Prime Minister Narendra Modi has an ambitious target for India.
He hopes by 2015, the economy will double in size to $5 trillion – making India the fourth-largest economy behind the US, China and Japan.
Right now, Modi could miss that target, just like his promise to create 10 million jobs a year during his first term.
To become a $5 trillion economy India would need to sustain a growth rate of 8 percent and more for a couple of years. Very few nations have managed to sustain that level of growth; China, South Korea and Japan are exceptions.
India’s gross domestic product (GDP) sank to just 5 percent in the April to June quarter, but the government maintains the economy will expand by 7 percent this year. Independent economists disagree, with some of them saying that India is in recession.
Unemployment is at a 45-year high of 6.1 percent, and almost 300,000 people in India’s auto sector alone have lost their jobs in recent months.
If growth does not improve, hopes of creating jobs for the one million young people who join the workforce every month will be dashed.
To reduce income inequality and reduce poverty, India has a fair way to go. Just to underscore the challenge India is facing despite being the seventh biggest economy: its income per capita is about $2,000 a year. In comparison, China’s per capita income is $9,800.

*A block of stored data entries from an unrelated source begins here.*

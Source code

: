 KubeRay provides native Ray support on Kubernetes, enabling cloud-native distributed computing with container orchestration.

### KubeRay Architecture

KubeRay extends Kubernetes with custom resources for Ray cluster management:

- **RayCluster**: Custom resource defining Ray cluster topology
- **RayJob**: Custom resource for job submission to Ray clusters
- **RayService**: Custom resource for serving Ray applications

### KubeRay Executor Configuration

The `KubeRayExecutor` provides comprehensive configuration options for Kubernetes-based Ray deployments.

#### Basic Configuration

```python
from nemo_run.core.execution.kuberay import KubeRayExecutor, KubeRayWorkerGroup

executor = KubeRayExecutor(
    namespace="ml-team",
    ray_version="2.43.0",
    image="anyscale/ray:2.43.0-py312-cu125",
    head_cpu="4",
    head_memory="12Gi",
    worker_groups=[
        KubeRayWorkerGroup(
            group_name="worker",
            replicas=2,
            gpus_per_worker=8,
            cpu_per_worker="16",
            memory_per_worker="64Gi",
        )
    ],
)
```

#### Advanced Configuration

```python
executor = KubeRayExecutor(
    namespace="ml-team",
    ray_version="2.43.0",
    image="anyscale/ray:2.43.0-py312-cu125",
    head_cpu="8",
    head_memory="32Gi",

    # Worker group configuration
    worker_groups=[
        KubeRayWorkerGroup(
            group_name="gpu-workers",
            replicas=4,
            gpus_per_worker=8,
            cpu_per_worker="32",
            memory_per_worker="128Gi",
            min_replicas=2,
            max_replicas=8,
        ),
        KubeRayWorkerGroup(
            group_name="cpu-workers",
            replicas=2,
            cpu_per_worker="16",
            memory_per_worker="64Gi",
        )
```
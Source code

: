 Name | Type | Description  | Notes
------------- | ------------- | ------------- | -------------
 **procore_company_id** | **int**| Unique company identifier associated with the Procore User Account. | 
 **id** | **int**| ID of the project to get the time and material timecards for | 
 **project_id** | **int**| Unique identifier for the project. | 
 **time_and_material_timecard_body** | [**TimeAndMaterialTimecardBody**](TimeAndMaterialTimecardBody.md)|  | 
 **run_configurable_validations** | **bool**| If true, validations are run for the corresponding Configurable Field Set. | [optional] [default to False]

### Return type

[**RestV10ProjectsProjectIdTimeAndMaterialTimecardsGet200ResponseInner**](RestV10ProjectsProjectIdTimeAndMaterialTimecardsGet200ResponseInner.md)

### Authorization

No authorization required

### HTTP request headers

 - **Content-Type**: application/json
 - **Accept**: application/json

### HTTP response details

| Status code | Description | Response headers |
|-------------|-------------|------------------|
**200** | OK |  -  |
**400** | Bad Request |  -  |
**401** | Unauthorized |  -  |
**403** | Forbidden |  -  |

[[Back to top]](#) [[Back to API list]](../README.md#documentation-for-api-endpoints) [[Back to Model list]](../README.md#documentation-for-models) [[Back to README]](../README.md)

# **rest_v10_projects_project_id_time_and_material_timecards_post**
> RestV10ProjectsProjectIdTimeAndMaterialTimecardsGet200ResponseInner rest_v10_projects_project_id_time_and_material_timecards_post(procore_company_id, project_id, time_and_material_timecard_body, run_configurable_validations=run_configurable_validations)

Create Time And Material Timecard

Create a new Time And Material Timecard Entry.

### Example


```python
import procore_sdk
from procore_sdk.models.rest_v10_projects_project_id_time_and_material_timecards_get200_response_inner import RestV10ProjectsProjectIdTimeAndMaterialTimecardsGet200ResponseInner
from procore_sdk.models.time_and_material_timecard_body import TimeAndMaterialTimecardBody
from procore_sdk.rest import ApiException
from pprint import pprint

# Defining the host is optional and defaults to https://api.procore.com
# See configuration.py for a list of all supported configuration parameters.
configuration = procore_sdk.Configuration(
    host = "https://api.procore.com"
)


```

So how serious is India’s economic slowdown? Can Modi deliver on his promise of a $5 trillion economy or is the country headed towards recession?
“I don’t think we are there yet,” says Miguel Chanco, senior Asia economist at Pantheon Macroeconomics. “Certainly some industries are feeling recession-like conditions … but if you look at other major parts of the economy, for example, the IT and BPO service export industries, they are doing well … So, yes, five percent growth is the lowest in over five years, but at the same time that’s still pretty respectable given the current global economic environment.”
How will Brexit affect Ireland’s economy?
Ireland is the only European Union country to share a land border with the United Kingdom.
The deadlock over the Irish border has held up a Brexit deal between Brussels and London.
A hard Brexit would be detrimental to Ireland’s farmers who export most of their produce. And as the capital makes preparations for Brexit, the influx of big businesses and property developers is pushing out Dubliners. Al Jazeera’s Laurence Lee takes a look at Brexit’s effect on urban and rural areas.
Economists believe that Ireland’s economy could suffer a hit of somewhere between 4-7 percent in a decade’s time, thanks to Brexit.
“It’s a very serious situation … we have to be realistic about the possibility – if not the probability – of a hard Brexit … No part of the economy is immune to it because of the sheer extent of the relationships between Ireland and the UK,” says John McGrane, the director general of the British Irish Chamber of Commerce.
“The reality is that a hard Brexit on October 31 would have an effect within days on the two-way trade in goods and some services between the two Irelands.”